Document images with source code
========================================

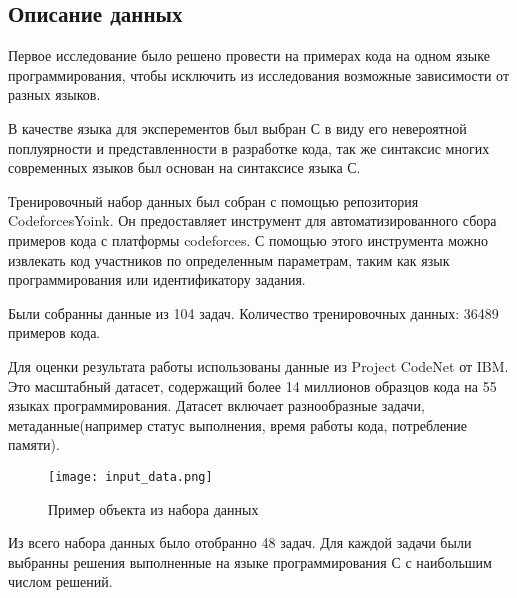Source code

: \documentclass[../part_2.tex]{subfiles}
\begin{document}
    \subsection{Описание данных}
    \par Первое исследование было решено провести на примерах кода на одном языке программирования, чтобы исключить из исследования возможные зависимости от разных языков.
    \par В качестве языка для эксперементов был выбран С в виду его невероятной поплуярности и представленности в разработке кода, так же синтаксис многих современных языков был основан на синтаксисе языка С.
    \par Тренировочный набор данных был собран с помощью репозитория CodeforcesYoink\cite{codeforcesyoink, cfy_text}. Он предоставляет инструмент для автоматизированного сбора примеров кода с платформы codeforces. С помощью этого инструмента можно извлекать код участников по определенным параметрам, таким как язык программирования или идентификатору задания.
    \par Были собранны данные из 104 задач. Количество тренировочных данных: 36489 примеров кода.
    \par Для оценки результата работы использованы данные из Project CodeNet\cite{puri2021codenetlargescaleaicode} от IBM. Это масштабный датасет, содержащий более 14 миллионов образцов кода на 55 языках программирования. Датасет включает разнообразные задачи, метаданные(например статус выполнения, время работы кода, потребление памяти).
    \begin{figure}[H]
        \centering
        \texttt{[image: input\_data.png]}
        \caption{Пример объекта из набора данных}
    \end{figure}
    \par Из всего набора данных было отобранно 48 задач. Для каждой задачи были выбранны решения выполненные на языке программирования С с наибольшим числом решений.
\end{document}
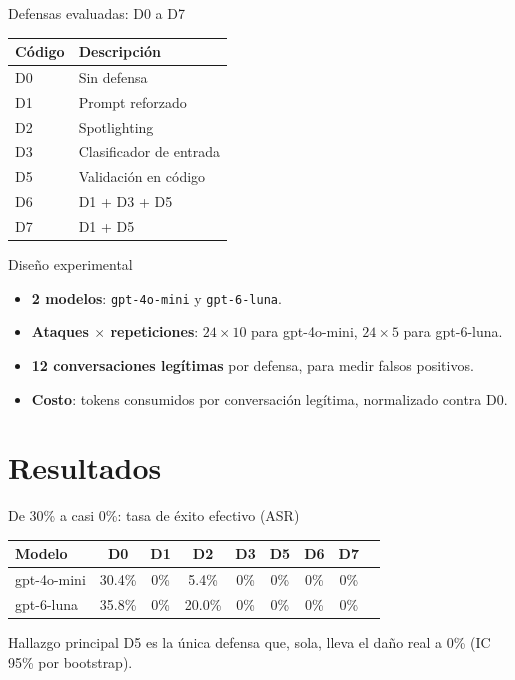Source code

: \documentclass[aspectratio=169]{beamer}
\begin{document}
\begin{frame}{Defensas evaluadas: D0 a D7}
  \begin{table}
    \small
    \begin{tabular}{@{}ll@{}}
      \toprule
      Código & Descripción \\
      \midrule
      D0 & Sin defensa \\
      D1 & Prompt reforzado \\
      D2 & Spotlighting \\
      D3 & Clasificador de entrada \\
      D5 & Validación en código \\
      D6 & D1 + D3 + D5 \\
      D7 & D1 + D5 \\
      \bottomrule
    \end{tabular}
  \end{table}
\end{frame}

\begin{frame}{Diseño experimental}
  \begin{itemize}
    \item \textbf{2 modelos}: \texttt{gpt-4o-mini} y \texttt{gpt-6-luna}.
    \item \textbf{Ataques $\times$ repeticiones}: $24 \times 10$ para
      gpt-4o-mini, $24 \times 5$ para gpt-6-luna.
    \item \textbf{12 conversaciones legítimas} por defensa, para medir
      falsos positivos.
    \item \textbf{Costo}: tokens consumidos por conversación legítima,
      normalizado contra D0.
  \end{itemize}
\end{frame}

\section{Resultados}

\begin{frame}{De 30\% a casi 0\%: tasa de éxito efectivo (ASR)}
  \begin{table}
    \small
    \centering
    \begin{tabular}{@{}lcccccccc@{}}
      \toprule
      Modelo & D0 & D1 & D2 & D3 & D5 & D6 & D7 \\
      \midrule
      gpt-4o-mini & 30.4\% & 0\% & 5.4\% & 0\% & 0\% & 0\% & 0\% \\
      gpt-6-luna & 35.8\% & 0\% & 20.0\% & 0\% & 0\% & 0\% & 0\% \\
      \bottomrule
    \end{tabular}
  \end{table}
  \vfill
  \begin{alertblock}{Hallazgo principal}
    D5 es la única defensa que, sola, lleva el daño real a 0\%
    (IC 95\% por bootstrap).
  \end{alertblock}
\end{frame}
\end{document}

========================================

## Exercise
Give the number of lines in the data that contain the string "mini", and nothing else.

## Solved exercise
3